**PROBLEM STATEMENT**
For every entry, reproduce the wording exactly and omit any image it holds.

**RECORDS FOR THIS EXERCISE**
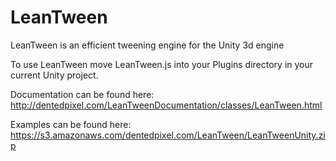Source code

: LeanTween
=========

LeanTween is an efficient tweening engine for the Unity 3d engine

To use LeanTween move LeanTween.js into your Plugins directory in your current Unity project.

Documentation can be found here: http://dentedpixel.com/LeanTweenDocumentation/classes/LeanTween.html

Examples can be found here: https://s3.amazonaws.com/dentedpixel.com/LeanTween/LeanTweenUnity.zip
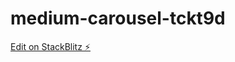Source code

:# medium-carousel-tckt9d

[Edit on StackBlitz ⚡️](https://stackblitz.com/edit/medium-carousel-tckt9d)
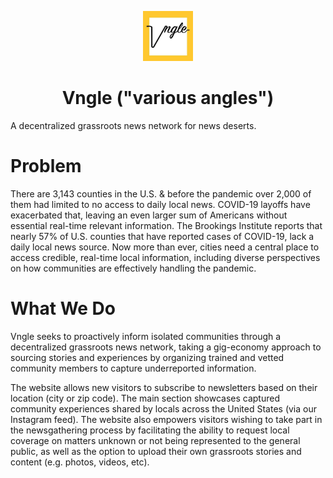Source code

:  <p align="center">
  <a href="https://www.vngle.com/">
    <img alt="Vngle" src="./src/static/images/logo-box.jpg" width="80" />
  </a>
</p>
<h1 align="center">
  Vngle ("various angles")
</h1>
A decentralized grassroots news network for news deserts.

# Problem

There are 3,143 counties in the U.S. & before the pandemic over 2,000 of them had limited to no access to daily local news. COVID-19 layoffs have exacerbated that, leaving an even larger sum of Americans without essential real-time relevant information. The Brookings Institute reports that nearly 57% of U.S. counties that have reported cases of COVID-19, lack a daily local news source. Now more than ever, cities need a central place to access credible, real-time local information, including diverse perspectives on how communities are effectively handling the pandemic.

# What We Do

Vngle seeks to proactively inform isolated communities through a decentralized grassroots news network, taking a gig-economy approach to sourcing stories and experiences by organizing trained and vetted community members to capture underreported information.

The website allows new visitors to subscribe to newsletters based on their location (city or zip code). The main section showcases captured community experiences shared by locals across the United States (via our Instagram feed). The website also empowers visitors wishing to take part in the newsgathering process by facilitating the ability to request local coverage on matters unknown or not being represented to the general public, as well as the option to upload their own grassroots stories and content (e.g. photos, videos, etc).
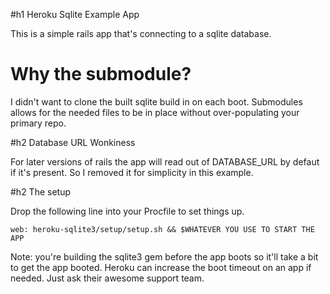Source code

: #h1 Heroku Sqlite Example App

This is a simple rails app that's connecting to a sqlite database. 

# Why the submodule?

I didn't want to clone the built sqlite build in on each boot. Submodules allows for the needed files to be in place without over-populating your primary repo. 

#h2 Database URL Wonkiness

For later versions of rails the app will read out of DATABASE_URL by defaut if it's present. So I removed it for simplicity in this example.

#h2 The setup

Drop the following line into your Procfile to set things up. 

`web: heroku-sqlite3/setup/setup.sh && $WHATEVER YOU USE TO START THE APP`

Note: you're building the sqlite3 gem before the app boots so it'll take a bit to get the app booted. Heroku can increase the boot timeout on an app if needed. Just ask their awesome support team.


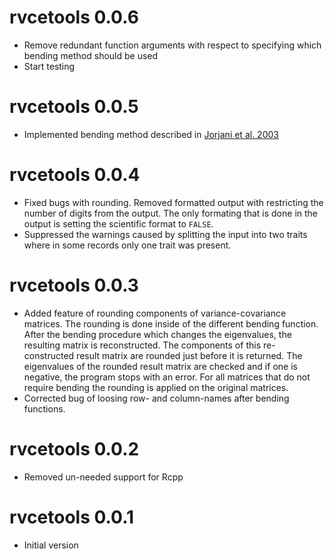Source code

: # rvcetools 0.0.6

* Remove redundant function arguments with respect to specifying which bending method should be used
* Start testing

# rvcetools 0.0.5

* Implemented bending method described in [Jorjani et al.  2003](https://www.journalofdairyscience.org/article/S0022-0302(03)73646-7/fulltext)


# rvcetools 0.0.4

* Fixed bugs with rounding. Removed formatted output with restricting the number of digits from the output. The only formating that is done in the output is setting the scientific format to `FALSE`. 
* Suppressed the warnings caused by splitting the input into two traits where in some records only one trait was present.

# rvcetools 0.0.3

* Added feature of rounding components of variance-covariance matrices. The rounding is done inside of the different bending function. After the bending procedure which changes the eigenvalues, the resulting matrix is reconstructed. The components of this re-constructed result matrix are rounded just before it is returned. The eigenvalues of the rounded result matrix are checked and if one is negative, the program stops with an error. For all matrices that do not require bending the rounding is applied on the original matrices.
* Corrected bug of loosing row- and column-names after bending functions.

# rvcetools 0.0.2

* Removed un-needed support for Rcpp

# rvcetools 0.0.1

* Initial version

**ANSWER TO THIS EXERCISE**
Source code

: LeanTween
=========

LeanTween is an efficient tweening engine for the Unity 3d engine

To use LeanTween move LeanTween.js into your Plugins directory in your current Unity project.

Documentation can be found here: http://dentedpixel.com/LeanTweenDocumentation/classes/LeanTween.html

Examples can be found here: https://s3.amazonaws.com/dentedpixel.com/LeanTween/LeanTweenUnity.zip
Source code

:# medium-carousel-tckt9d

[Edit on StackBlitz ⚡️](https://stackblitz.com/edit/medium-carousel-tckt9d)
Source code

:  <p align="center">
  <a href="https://www.vngle.com/">
    <img alt="Vngle" src="./src/static/images/logo-box.jpg" width="80" />
  </a>
</p>
<h1 align="center">
  Vngle ("various angles")
</h1>
A decentralized grassroots news network for news deserts.

# Problem

There are 3,143 counties in the U.S. & before the pandemic over 2,000 of them had limited to no access to daily local news. COVID-19 layoffs have exacerbated that, leaving an even larger sum of Americans without essential real-time relevant information. The Brookings Institute reports that nearly 57% of U.S. counties that have reported cases of COVID-19, lack a daily local news source. Now more than ever, cities need a central place to access credible, real-time local information, including diverse perspectives on how communities are effectively handling the pandemic.

# What We Do

Vngle seeks to proactively inform isolated communities through a decentralized grassroots news network, taking a gig-economy approach to sourcing stories and experiences by organizing trained and vetted community members to capture underreported information.

The website allows new visitors to subscribe to newsletters based on their location (city or zip code). The main section showcases captured community experiences shared by locals across the United States (via our Instagram feed). The website also empowers visitors wishing to take part in the newsgathering process by facilitating the ability to request local coverage on matters unknown or not being represented to the general public, as well as the option to upload their own grassroots stories and content (e.g. photos, videos, etc).
Source code

: #h1 Heroku Sqlite Example App

This is a simple rails app that's connecting to a sqlite database. 

# Why the submodule?

I didn't want to clone the built sqlite build in on each boot. Submodules allows for the needed files to be in place without over-populating your primary repo. 

#h2 Database URL Wonkiness

For later versions of rails the app will read out of DATABASE_URL by defaut if it's present. So I removed it for simplicity in this example.

#h2 The setup

Drop the following line into your Procfile to set things up. 

`web: heroku-sqlite3/setup/setup.sh && $WHATEVER YOU USE TO START THE APP`

Note: you're building the sqlite3 gem before the app boots so it'll take a bit to get the app booted. Heroku can increase the boot timeout on an app if needed. Just ask their awesome support team.


Source code

: # rvcetools 0.0.6

* Remove redundant function arguments with respect to specifying which bending method should be used
* Start testing

# rvcetools 0.0.5

* Implemented bending method described in [Jorjani et al.  2003](https://www.journalofdairyscience.org/article/S0022-0302(03)73646-7/fulltext)


# rvcetools 0.0.4

* Fixed bugs with rounding. Removed formatted output with restricting the number of digits from the output. The only formating that is done in the output is setting the scientific format to `FALSE`. 
* Suppressed the warnings caused by splitting the input into two traits where in some records only one trait was present.

# rvcetools 0.0.3

* Added feature of rounding components of variance-covariance matrices. The rounding is done inside of the different bending function. After the bending procedure which changes the eigenvalues, the resulting matrix is reconstructed. The components of this re-constructed result matrix are rounded just before it is returned. The eigenvalues of the rounded result matrix are checked and if one is negative, the program stops with an error. For all matrices that do not require bending the rounding is applied on the original matrices.
* Corrected bug of loosing row- and column-names after bending functions.

# rvcetools 0.0.2

* Removed un-needed support for Rcpp

# rvcetools 0.0.1

* Initial version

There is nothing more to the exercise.